Graham, U.S. Chamber to meet on climate and energy bill

Graham told reporters that he plans to reach out to Massachusetts Senator-elect Scott Brown (R), who, like Graham, opposed the sweeping cap-and-trade bill the House approved in June.

But Graham said he hasn’t written off Brown as a potential supporter of the climate and energy effort, which faces a highly uncertain future as Democrats reassess their plans following Brown’s stunning upset win.

“He has proven he wants to be more than the 41st vote against health care,” Graham said, later adding, “If people think that he got elected and the message to us was ‘don’t do anything on pollution or energy independence,’ that’s absurd.”

Graham also said that a more limited cap-and-trade plan covering only the electric utility sector – rather than the “economy-wide” approach the House approved – has some currency on the GOP side of the aisle.

“The sectoral approach, where you do utilities only, that has a lot of Republican support,” he said.

Meanwhile, a top Republican called Brown’s election a de facto voter repudiation of a sweeping cap-and-trade bill.

“The election in Massachusetts was not just about health care.
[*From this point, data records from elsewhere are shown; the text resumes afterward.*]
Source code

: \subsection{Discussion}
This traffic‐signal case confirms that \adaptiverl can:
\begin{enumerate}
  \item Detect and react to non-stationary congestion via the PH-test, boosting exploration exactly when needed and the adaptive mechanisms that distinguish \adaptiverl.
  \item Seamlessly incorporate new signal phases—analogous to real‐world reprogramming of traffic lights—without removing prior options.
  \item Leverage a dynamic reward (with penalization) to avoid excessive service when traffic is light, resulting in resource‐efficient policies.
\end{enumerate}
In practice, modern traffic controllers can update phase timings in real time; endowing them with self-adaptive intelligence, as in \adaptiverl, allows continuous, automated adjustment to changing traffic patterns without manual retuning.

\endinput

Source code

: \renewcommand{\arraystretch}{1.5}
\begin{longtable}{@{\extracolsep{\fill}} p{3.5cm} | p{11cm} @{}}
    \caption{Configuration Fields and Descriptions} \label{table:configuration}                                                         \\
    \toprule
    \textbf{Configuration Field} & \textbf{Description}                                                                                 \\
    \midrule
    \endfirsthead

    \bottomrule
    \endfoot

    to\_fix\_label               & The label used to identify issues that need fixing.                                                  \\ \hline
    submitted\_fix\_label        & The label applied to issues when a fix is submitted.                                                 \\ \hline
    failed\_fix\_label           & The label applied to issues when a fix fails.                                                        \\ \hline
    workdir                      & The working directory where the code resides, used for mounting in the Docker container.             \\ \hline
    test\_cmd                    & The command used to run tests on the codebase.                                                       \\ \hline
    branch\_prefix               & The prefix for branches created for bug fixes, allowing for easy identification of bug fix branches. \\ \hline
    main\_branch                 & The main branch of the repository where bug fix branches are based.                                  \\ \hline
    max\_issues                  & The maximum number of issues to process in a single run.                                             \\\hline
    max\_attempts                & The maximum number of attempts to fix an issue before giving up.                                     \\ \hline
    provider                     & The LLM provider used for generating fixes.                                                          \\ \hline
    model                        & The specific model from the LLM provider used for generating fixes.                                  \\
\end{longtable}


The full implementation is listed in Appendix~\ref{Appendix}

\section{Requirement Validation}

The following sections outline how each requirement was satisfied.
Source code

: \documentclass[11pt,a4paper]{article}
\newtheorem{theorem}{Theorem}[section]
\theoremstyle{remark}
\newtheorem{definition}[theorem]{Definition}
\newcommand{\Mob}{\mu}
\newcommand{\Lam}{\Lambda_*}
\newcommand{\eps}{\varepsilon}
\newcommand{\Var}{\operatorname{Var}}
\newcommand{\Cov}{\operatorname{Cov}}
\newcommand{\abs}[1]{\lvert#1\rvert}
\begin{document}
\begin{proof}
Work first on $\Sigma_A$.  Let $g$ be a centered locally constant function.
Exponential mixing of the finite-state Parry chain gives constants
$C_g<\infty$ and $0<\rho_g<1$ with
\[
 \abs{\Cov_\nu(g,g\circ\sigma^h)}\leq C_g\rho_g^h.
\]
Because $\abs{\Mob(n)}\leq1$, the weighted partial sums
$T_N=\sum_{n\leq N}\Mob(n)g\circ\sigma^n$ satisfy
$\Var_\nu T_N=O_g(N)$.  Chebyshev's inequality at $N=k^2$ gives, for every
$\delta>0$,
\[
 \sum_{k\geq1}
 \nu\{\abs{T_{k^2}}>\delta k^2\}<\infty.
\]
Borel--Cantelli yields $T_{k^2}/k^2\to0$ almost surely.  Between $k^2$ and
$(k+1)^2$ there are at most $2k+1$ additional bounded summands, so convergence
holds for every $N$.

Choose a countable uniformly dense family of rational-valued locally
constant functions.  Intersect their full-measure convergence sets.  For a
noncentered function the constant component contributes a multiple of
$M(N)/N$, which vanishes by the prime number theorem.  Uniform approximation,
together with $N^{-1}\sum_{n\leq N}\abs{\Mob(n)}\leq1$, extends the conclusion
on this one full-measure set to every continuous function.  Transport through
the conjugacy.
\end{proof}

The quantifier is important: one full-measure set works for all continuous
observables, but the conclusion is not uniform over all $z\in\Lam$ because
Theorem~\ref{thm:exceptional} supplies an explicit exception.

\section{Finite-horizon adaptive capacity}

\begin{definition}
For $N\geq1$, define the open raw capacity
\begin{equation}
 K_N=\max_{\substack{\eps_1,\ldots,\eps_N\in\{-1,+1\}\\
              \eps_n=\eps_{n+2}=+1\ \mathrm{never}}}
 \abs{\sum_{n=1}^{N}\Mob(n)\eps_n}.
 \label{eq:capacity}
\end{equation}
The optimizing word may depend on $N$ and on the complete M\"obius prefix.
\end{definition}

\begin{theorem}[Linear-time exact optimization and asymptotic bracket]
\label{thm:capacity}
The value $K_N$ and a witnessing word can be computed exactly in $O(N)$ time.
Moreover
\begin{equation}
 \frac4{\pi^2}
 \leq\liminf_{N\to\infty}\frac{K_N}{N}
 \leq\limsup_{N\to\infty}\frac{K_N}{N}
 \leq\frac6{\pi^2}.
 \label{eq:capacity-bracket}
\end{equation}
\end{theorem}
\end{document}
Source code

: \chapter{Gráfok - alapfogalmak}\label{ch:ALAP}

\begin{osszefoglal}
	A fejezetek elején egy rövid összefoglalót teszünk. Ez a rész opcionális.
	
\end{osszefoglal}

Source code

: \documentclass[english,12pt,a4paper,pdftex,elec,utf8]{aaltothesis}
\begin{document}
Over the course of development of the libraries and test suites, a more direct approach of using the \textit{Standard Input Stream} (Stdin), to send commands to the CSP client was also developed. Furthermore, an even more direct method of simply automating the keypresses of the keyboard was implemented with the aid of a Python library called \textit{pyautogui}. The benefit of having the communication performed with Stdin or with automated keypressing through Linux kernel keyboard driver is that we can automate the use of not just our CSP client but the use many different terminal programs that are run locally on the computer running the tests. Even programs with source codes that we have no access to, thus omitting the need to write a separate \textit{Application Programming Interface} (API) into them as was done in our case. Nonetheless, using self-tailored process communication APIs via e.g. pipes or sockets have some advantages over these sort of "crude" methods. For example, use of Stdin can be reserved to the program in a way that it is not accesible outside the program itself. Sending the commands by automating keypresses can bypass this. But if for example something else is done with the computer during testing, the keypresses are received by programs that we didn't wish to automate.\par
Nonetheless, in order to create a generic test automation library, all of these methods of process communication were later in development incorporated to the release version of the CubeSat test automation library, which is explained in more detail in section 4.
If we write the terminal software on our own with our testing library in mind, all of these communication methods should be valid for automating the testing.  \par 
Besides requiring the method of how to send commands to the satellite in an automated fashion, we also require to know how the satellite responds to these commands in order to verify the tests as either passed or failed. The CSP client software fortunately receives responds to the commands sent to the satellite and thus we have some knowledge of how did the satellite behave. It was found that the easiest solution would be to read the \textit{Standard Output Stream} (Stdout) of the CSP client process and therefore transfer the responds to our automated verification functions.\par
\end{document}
Health care is a proxy for too much spending, too much debt and too much government. That’s a description of the economy-wide cap-and-trade [plan],” said Sen. Lamar Alexander (R-Tenn.), a member of Senate GOP leadership.

“I think it makes it much more likely that we will take specific steps to create clean, low-carbon energy, nuclear power for example,” Alexander said.

Sen. Jay Rockefeller (D-W.Va.), asked about the effect of Brown’s election on efforts to pass a climate change bill, replied “probably not very helpful.”